Lombardi Filippo · Ständerat · 2006-10-03
Lombardi Filippo · Ständerat · Tessin · Christlichdemokratische Fraktion · 2006-10-03
Wortprotokoll
J'ajoute seulement quelques mots pour soutenir la solution qui émane de la commission. J'ai le plaisir de répondre immédiatement à notre collègue et néanmoins ami Lauri pour lui dire que j'espère que le Conseil national suivra le Conseil des Etats et se ralliera à la solution proposée par notre commission. Il s'agit d'un pas important pour créer un véritable marché.
Je partage parfaitement les arguments de Monsieur Schweiger en faveur d'un marché libre, sans distorsions de la part des grandes sociétés qui contrôlent la plupart des réseaux de transport. C'est particulièrement important pour un canton comme le mien, par exemple, qui a peu d'influence dans ces grandes sociétés ou qui n'a pratiquement pas de contrôle sur le réseau de transport. En transférant dans une société nationale d'exploitation du réseau indépendante la gestion et la propriété du réseau, nous garantissons effectivement que tous les opérateurs puissent fournir et prendre de l'énergie dans le réseau à des conditions identiques.
La propriété du réseau - et pas seulement sa gestion - est aussi importante. Cela a été démontré par l'énergie avec laquelle les grandes entreprises régionales se sont opposées à la solution proposée par notre commission. Et pour quelles raisons l'auraient-elles fait, si ce n'est parce qu'elles considèrent qu'elles vont encore à l'avenir pouvoir bénéficier de certains avantages ou de certains privilèges qui proviennent de la propriété du réseau par rapport à ce qui en résulterait lorsque ces réseaux seraient mis en commun dans une société nationale dont elles détiendraient de toute façon les actions?
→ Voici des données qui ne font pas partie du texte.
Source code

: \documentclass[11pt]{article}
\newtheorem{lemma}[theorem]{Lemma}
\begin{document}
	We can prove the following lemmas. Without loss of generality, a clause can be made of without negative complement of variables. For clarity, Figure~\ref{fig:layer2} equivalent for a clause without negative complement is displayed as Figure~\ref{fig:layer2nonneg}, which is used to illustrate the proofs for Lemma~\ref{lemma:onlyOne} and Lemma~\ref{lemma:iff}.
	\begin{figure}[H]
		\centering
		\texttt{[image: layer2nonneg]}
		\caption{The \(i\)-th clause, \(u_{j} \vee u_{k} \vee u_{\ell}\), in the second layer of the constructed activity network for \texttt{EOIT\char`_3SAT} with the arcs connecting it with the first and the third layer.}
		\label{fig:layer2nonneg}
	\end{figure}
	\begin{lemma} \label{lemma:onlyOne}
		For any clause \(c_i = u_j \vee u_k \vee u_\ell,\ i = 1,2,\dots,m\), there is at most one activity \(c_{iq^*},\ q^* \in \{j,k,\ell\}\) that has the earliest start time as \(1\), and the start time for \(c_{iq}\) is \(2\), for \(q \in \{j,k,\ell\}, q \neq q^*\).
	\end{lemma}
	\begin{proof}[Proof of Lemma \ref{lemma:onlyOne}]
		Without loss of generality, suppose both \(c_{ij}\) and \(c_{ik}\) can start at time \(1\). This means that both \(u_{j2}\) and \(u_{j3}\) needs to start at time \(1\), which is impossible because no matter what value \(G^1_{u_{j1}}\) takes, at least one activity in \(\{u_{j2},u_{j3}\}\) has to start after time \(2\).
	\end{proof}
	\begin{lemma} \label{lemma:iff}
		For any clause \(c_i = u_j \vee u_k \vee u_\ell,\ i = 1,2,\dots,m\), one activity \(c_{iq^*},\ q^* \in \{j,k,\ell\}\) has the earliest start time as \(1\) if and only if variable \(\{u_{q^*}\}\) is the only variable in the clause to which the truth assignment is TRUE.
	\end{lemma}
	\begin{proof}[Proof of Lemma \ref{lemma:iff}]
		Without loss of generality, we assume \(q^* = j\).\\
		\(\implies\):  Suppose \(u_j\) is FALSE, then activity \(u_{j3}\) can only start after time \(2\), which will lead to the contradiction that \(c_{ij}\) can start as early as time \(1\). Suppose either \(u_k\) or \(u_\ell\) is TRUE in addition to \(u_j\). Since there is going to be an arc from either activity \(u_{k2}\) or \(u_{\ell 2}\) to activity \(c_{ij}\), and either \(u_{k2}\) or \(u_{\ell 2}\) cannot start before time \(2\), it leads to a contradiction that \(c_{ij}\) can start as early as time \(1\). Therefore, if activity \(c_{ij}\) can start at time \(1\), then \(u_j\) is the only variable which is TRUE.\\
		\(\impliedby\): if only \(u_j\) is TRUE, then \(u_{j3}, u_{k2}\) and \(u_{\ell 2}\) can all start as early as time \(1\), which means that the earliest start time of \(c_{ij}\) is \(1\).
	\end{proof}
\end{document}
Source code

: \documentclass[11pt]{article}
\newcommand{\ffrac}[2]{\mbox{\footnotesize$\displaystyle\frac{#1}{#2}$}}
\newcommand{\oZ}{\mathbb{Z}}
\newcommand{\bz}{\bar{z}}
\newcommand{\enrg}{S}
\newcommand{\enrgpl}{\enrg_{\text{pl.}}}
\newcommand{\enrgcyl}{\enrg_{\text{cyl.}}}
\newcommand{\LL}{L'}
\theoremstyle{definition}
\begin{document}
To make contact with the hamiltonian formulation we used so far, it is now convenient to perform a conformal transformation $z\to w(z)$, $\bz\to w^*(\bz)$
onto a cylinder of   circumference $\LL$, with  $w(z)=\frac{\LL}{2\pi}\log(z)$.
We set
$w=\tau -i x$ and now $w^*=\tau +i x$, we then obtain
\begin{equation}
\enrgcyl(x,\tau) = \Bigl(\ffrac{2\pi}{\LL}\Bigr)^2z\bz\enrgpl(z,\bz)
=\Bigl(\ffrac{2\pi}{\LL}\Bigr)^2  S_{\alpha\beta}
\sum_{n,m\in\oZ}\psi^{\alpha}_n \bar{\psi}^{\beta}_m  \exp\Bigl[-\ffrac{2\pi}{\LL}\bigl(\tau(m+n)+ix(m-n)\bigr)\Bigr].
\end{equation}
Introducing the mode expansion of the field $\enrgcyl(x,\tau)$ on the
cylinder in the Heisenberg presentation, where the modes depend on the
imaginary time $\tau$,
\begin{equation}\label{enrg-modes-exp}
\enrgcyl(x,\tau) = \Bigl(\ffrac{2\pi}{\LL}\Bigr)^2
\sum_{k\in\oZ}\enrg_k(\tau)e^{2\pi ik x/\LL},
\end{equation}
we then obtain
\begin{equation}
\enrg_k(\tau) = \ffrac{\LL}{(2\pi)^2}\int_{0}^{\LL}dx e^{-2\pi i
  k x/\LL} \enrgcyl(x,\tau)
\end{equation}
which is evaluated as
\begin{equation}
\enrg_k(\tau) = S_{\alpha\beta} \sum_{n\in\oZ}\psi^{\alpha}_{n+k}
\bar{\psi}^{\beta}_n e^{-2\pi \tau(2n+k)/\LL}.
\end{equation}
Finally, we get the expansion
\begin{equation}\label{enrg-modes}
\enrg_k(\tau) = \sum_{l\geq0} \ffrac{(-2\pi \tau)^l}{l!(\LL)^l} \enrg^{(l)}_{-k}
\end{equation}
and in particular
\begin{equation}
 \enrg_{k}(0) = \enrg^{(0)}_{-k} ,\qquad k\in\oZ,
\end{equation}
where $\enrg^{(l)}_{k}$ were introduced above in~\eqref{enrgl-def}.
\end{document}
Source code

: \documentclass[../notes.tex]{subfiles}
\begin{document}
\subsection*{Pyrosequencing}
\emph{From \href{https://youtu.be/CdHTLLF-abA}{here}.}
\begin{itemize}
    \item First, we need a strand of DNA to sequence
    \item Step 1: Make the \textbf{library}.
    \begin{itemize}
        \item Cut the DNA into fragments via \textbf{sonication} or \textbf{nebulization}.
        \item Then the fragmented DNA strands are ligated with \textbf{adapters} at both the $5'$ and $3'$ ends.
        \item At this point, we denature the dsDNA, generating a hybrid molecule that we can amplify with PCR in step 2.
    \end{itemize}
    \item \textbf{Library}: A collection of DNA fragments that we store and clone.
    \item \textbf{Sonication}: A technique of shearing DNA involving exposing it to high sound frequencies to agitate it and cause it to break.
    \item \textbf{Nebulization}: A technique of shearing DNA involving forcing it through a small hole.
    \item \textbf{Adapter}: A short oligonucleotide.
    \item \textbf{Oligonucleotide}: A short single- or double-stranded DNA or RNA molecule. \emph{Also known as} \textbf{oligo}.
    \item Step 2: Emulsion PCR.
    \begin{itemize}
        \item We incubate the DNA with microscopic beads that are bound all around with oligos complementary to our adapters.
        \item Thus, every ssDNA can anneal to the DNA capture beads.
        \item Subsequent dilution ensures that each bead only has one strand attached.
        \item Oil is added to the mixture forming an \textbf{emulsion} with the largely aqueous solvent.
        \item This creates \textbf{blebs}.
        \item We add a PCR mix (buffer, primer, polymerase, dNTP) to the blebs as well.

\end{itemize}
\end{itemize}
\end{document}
J'espère donc que notre conseil suivra sa commission et que le Conseil national se ralliera à cette solution. Ceci est profitable, d'une part, au marché et, d'autre part, à un contrôle national du réseau de transport, qui risquerait fortement d'être mis en danger s'il restait la propriété de sociétés qui peuvent être facilement cédées - du moins en partie - à l'étranger. En effet, nous n'ignorons pas ce qui est en train de se passer sur ce marché.